Using these central research areas of biology as vivid examples, studies of gender-informed biology as well as humanities and social sciences gender studies will examine questions of the history, epistemology and context-related theory dynamics of biology. Students will be provided with
The history of biology provides insight into the context-dependent theory dynamics of biology. Introducing research results from historical gender research can add gender-related aspects.
Brain research and natural science-oriented psychology widely deal with gender-specific aptitudes, e.g. with regard to spatial imagination, linguistic talent, empathy or systemic thinking. Gender-informed neurobiology and neuropsychology have detected a striking number of violations of scientific methodological standards in this popular-scientifically effective area, which will be presented in the seminar.
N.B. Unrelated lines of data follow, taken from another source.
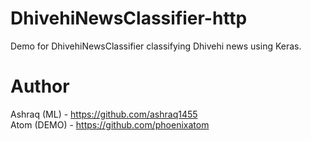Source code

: # DhivehiNewsClassifier-http
Demo for DhivehiNewsClassifier classifying Dhivehi news using Keras.

# Author
Ashraq (ML) - https://github.com/ashraq1455 \
Atom  (DEMO) - https://github.com/phoenixatom
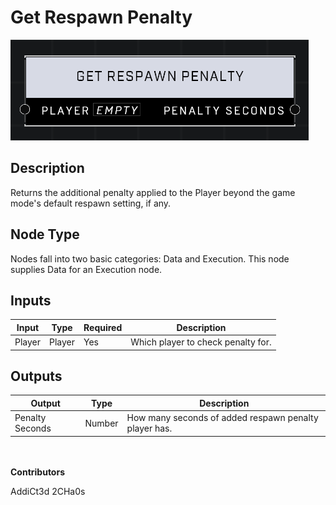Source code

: # Get Respawn Penalty
![](../../../.gitbook/assets/get-respawn-penalty.png)
## Description
Returns the additional penalty applied to the Player beyond the game mode's default respawn setting, if any.

## Node Type
Nodes fall into two basic categories: Data and Execution. This node supplies Data for an Execution node.

## Inputs
| Input | Type | Required | Description |
|------------------|------------------|----------|--------------------------------------------------------------|
| Player | Player | Yes | Which player to check penalty for. |

## Outputs
| Output | Type | Description |
|------------------|------------------|--------------------------------------------------------------|
| Penalty Seconds | Number | How many seconds of added respawn penalty player has. |

\
\
**Contributors**

AddiCt3d 2CHa0s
This will not only promote competence in the quality assurance of empirical research, but will also challenge the natural reality of many gender differences the public believes to be scientifically proven.
From antiquity to modern times, the "menopause" in medical literature has been related equally to the male and female body. At the beginning of the 19th century, this concept was initially described more in terms of men, then changed to the female body as the female menopause, and around 1900 it again tended to affect both sexes. Also in the 20th and 21st centuries, characteristic changes of classification occurred again. The seminar reconstructs the historical background of the changing gendering of the climacteric concept and the associated gender-political implications. Using the example of this concept, the context dependency, value-ladenness and social effectiveness of gender concepts in life science are illustrated.
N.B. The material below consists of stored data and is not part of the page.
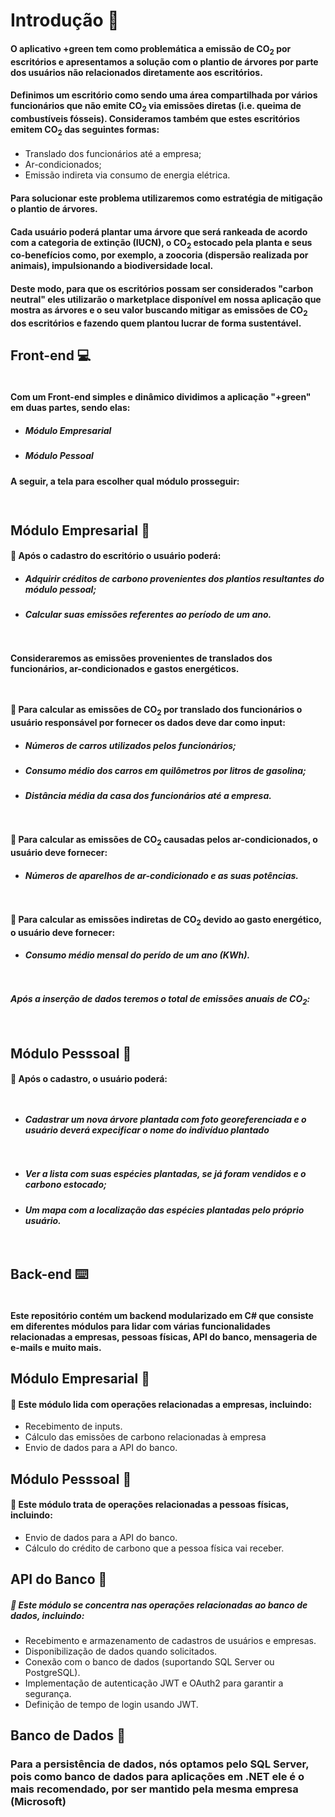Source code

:# Introdução 🏁

#### O aplicativo +green tem como problemática a emissão de CO<sub>2</sub> por escritórios e apresentamos a solução com o plantio de árvores por parte dos usuários não relacionados diretamente aos escritórios.

#### Definimos um escritório como sendo uma área compartilhada por vários funcionários que não emite CO<sub>2</sub> via emissões diretas (i.e. queima de combustíveis fósseis). Consideramos também que estes escritórios emitem CO<sub>2</sub> das seguintes formas: 

- Translado dos funcionários até a empresa;
- Ar-condicionados;
- Emissão indireta via consumo de energia elétrica.

#### Para solucionar este problema utilizaremos como estratégia de mitigação o plantio de árvores.

#### Cada usuário poderá plantar uma árvore que será rankeada de acordo com a categoria de extinção (IUCN), o CO<sub>2</sub> estocado pela planta e seus co-benefícios como, por exemplo, a zoocoria (dispersão realizada por animais), impulsionando a biodiversidade local.

#### Deste modo, para que os escritórios possam ser considerados "carbon neutral" eles utilizarão o marketplace disponível em nossa aplicação que mostra as árvores e o seu valor buscando mitigar as emissões de CO<sub>2</sub> dos escritórios e fazendo quem plantou lucrar de forma sustentável.

## Front-end 💻

<div style="display:flex; gap: 7px">
<img src="https://img.shields.io/badge/Flutter-02569B?style=for-the-badge&logo=flutter&logoColor=white" alt="">
<img src="https://img.shields.io/badge/Figma-F24E1E?style=for-the-badge&logo=figma&logoColor=white" alt="">
<img src="https://img.shields.io/badge/Dart-0175C2?style=for-the-badge&logo=dart&logoColor=white
" alt="">
</div>

#### Com um Front-end simples e dinâmico dividimos a aplicação "+green" em duas partes, sendo elas:

- ##### Módulo Empresarial
- ##### Módulo Pessoal

#### A seguir, a tela para escolher qual módulo prosseguir:

<div style="display: flex; justify-content: center; align-items: center; padding: 5px;"> 
<img src="imgs/img-2.png" alt="">
</div>

## Módulo Empresarial 💼

#### 📌 Após o cadastro do escritório o usuário poderá:

- ##### Adquirir créditos de carbono provenientes dos plantios resultantes do módulo pessoal;
- ##### Calcular suas emissões referentes ao período de um ano.

<div style="display: flex; justify-content: center; align-items: center; padding: 5px;"> 
<img src="imgs/img-3.png" alt="">
</div>

#### Consideraremos as emissões provenientes de translados dos funcionários, ar-condicionados e gastos energéticos.

<div style="display: flex; justify-content: center; align-items: center; padding: 5px;"> 
<img src="imgs/img-4.png" alt="">
</div>

#### 📌 Para calcular as emissões de CO<sub>2</sub> por translado dos funcionários o usuário responsável por fornecer os dados deve dar como input:

- ##### Números de carros utilizados pelos funcionários;
- ##### Consumo médio dos carros em quilômetros por litros de gasolina;
- ##### Distância média da casa dos funcionários até a empresa.

<div style="display: flex; justify-content: center; align-items: center; padding: 5px; flex-wrap: wrap; gap: 7px;"> 
<img src="imgs/img-5.png" alt="">
<img src="imgs/img-6.png" alt="">
<img src="imgs/img-7.png" alt="">
</div>

#### 📌 Para calcular as emissões de CO<sub>2</sub> causadas pelos ar-condicionados, o usuário deve fornecer:

- ##### Números de aparelhos de ar-condicionado e as suas potências.

 <div style="display: flex; justify-content: center; align-items: center; padding: 5px; flex-wrap: wrap; gap: 5px;"> 
<img src="imgs/img-8.png" alt="">
<img src="imgs/img-9.png" alt="">
</div>

#### 📌 Para calcular as emissões indiretas de CO<sub>2</sub> devido ao gasto energético, o usuário deve fornecer:

- ##### Consumo médio mensal do perído de um ano (KWh).

<div style="display: flex; justify-content: center; align-items: center; padding: 5px; flex-wrap: wrap; gap: 5px;"> 
<img src="imgs/img-10.png" alt="">
</div> 
 
 ##### Após a inserção de dados teremos o total de emissões anuais de CO<sub>2</sub>:  
  
  <div style="display: flex; justify-content: center; align-items: center; padding: 5px; flex-wrap: wrap; gap: 5px;"> 
<img src="imgs/img-11.png" alt="">
</div>

## Módulo Pesssoal 🧑

#### 📌 Após o cadastro, o usuário poderá:

<div style="display: flex; justify-content: center; align-items: center; padding: 5px; flex-wrap: wrap; gap: 5px;"> 
<img src="imgs/img-12.png" alt="">
</div>

- ##### Cadastrar um nova árvore plantada com foto georeferenciada e o usuário deverá expecificar o nome do indivíduo plantado

<div style="display: flex; justify-content: center; align-items: center; padding: 5px; flex-wrap: wrap; gap: 5px;"> 
<img src="imgs/img-13.png" alt="">
<img src="imgs/img-14.png" alt="">
</div>

- ##### Ver a lista com suas espécies plantadas, se já foram vendidos e o carbono estocado;
- ##### Um mapa com a localização das espécies plantadas pelo próprio usuário.

 <div style="display: flex; justify-content: center; align-items: center; padding: 5px; flex-wrap: wrap; gap: 5px;"> 
<img src="imgs/img-15.png" alt="">
</div>
 
## Back-end ⌨️

<div style="display:flex; gap: 7px">
<img src="https://img.shields.io/badge/.NET-5C2D91?style=for-the-badge&logo=.net&logoColor=white" alt="">
<img src="https://img.shields.io/badge/Visual_Studio-5C2D91?style=for-the-badge&logo=visual%20studio&logoColor=white" alt="">
<img src="https://img.shields.io/badge/Microsoft_SQL_Server-CC2927?style=for-the-badge&logo=microsoft-sql-server&logoColor=white
" alt="">

</div>

#### Este repositório contém um backend modularizado em C# que consiste em diferentes módulos para lidar com várias funcionalidades relacionadas a empresas, pessoas físicas, API do banco, mensageria de e-mails e muito mais.

## Módulo Empresarial 💼

#### 📌 Este módulo lida com operações relacionadas a empresas, incluindo:

- Recebimento de inputs.
- Cálculo das emissões de carbono relacionadas à empresa
- Envio de dados para a API do banco.

## Módulo Pesssoal 🧑

#### 📌 Este módulo trata de operações relacionadas a pessoas físicas, incluindo:

- Envio de dados para a API do banco.
- Cálculo do crédito de carbono que a pessoa física vai receber.

## API do Banco 📡

##### 📌 Este módulo se concentra nas operações relacionadas ao banco de dados, incluindo:

- Recebimento e armazenamento de cadastros de usuários e empresas.
- Disponibilização de dados quando solicitados.
- Conexão com o banco de dados (suportando SQL Server ou PostgreSQL).
- Implementação de autenticação JWT e OAuth2 para garantir a segurança.
- Definição de tempo de login usando JWT.

## Banco de Dados 💾

### Para a persistência de dados, nós optamos pelo SQL Server, pois como banco de dados para aplicações em .NET ele é o mais recomendado, por ser mantido pela mesma empresa (Microsoft)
How does biology currently conceptualise sexuality and which theories on homo- and transsexuality exist? The seminar identifies the heterogeneous debates, theories and practices in medicine and biology on this topic in primary and secondary contemporary texts in the history of biology, medicine, cultural and social sciences. Using this example, it explores the character of a key life science concept structured by changing biological theories, medical practices and social conceptions.
Due to the differences in gender studies and biology curricula, a distinction with regard to the integration of biology-related gender studies in study courses must be made for both subjects:
Gender Studies: Introductory courses and first in-depth courses at Bachelor’s level; advanced in-depth courses based on these courses at Master’s level
Biology: Since most biology curricula often only offer the possibility of studying biology-related gender studies as elective modules, limited to a few courses, only introductory courses or basic in-depth studies are possible at both Bachelor’s and Master’s level. In the advanced study phases (Bachelor’s/Master’s thesis, PhD) gender aspects can be added to current biological research work by specific consultations and supervision.
It would be desirable to enhance the status of gender issues in biology as compulsory elective courses in a compulsory gender module and/or to have the possibility of obtaining certificates for introductory and in-depth gender courses as a specific qualification in biology.